1. Close contact between platelets and neutrophils modulates their cellular interactions in thrombotic and inflammatory states, with stimulation of P-selectin expression on platelets by agonists such as thrombin and neutrophil-derived cathepsin G being critical in mediating platelet—neutrophil adhesion. This study compared the effects of thrombin and cathepsin G on platelet P-selectin expression and on P-selectin-mediated platelet—neutrophil adhesion. 2. Washed platelets and platelet—neutrophil mixed cell suspensions (platelet/neutrophil ratio, 10:1) were incubated with either the supernatant of activated neutrophils, purified cathepsin G or thrombin.
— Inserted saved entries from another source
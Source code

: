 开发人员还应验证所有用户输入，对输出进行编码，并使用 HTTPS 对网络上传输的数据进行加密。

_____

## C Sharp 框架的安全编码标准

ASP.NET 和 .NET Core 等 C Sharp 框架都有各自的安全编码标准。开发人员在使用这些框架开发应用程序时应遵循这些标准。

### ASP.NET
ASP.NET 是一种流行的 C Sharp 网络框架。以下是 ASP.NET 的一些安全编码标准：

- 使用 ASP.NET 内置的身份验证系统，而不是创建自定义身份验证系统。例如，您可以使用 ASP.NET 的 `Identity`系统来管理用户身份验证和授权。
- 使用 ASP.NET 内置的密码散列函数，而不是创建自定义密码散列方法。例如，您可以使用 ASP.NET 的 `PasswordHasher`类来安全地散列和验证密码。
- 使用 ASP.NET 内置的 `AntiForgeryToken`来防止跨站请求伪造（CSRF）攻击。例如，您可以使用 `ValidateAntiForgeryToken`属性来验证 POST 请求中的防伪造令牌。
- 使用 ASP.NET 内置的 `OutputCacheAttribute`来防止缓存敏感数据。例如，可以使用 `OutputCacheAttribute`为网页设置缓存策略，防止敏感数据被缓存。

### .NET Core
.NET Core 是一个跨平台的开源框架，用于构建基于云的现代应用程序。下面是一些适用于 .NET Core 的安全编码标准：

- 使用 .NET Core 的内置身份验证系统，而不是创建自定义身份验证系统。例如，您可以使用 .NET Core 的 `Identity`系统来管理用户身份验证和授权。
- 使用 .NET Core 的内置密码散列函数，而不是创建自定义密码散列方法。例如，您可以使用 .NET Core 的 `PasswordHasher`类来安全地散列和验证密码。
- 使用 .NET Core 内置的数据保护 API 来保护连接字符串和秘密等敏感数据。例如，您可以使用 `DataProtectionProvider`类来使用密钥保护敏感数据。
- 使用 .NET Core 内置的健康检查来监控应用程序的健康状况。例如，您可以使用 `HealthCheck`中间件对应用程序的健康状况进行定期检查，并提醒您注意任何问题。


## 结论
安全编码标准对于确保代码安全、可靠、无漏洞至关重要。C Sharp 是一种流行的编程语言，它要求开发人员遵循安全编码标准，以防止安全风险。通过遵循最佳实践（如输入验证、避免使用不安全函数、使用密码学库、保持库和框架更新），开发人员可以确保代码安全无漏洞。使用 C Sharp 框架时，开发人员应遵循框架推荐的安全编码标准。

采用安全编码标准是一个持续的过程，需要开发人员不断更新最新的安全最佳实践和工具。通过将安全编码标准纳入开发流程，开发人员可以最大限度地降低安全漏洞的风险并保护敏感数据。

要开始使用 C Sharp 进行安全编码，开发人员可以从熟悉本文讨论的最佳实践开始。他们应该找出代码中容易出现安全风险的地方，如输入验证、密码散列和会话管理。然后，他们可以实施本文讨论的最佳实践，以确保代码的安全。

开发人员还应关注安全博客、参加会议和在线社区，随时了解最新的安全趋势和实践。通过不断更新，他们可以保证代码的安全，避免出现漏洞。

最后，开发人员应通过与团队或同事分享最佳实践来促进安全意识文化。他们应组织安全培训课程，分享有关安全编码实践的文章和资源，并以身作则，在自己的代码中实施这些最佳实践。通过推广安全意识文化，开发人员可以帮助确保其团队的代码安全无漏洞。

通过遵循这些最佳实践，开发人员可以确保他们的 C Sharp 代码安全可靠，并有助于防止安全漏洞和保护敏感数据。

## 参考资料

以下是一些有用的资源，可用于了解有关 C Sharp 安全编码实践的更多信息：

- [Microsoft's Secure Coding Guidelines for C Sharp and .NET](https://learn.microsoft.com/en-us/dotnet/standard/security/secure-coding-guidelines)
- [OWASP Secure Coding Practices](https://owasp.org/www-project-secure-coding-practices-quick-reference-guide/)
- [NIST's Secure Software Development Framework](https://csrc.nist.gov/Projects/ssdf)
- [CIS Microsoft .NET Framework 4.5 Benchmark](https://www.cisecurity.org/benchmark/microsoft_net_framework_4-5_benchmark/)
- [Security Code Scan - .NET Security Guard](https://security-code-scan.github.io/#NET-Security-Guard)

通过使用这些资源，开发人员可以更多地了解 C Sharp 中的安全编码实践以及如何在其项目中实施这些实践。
Platelet P-selectin expression and platelet adhesion to neutrophils was quantified by flow fluorocytometric analysis. 3. The supernatant from activated neutrophils stimulated platelet P-selectin expression comparable to that produced by purified cathepsin G or thrombin. P-selectin expression induced by both activated neutrophil supernatant and purified cathepsin G was completely inhibited by α1-antichymotrypsin, a specific inhibitor of cathepsin G. Unlike thrombin, which induced maximum platelet P-selectin expression by 10 min, sustained to 120 min, cathepsin G induced an initial large increase in platelet P-selectin expression, followed by a progressive reduction over 30–60 min to baseline levels. 4. Co-incubation of neutrophils with thrombin-stimulated platelets resulted in a significant increase in P-selectin-mediated platelet—neutrophil adhesion, which was completely inhibited by preincubation of neutrophils with anti-sialyl Lewisx monoclonal antibody. Thrombin produced maximum platelet—neutrophil adhesion by 10 min which remained stable over 120 min. In contrast, cathepsin G-stimulated platelets did not adhere to neutrophils over 120 min of co-incubation. Addition of cathepsin G to thrombin-stimulated platelets caused a progressive reduction over 30–60 min to baseline levels of platelet—neutrophil adhesion. 5. Neutrophil-derived cathepsin G is a potent platelet activator, but unlike thrombin it causes a time-dependent loss of platelet P-selectin expression and inhibits P-selectin-mediated platelet—neutrophil adhesion. Therefore, cathepsin G may modulate thrombin-mediated platelet—neutrophil adhesive interactions in inflammation and thrombosis.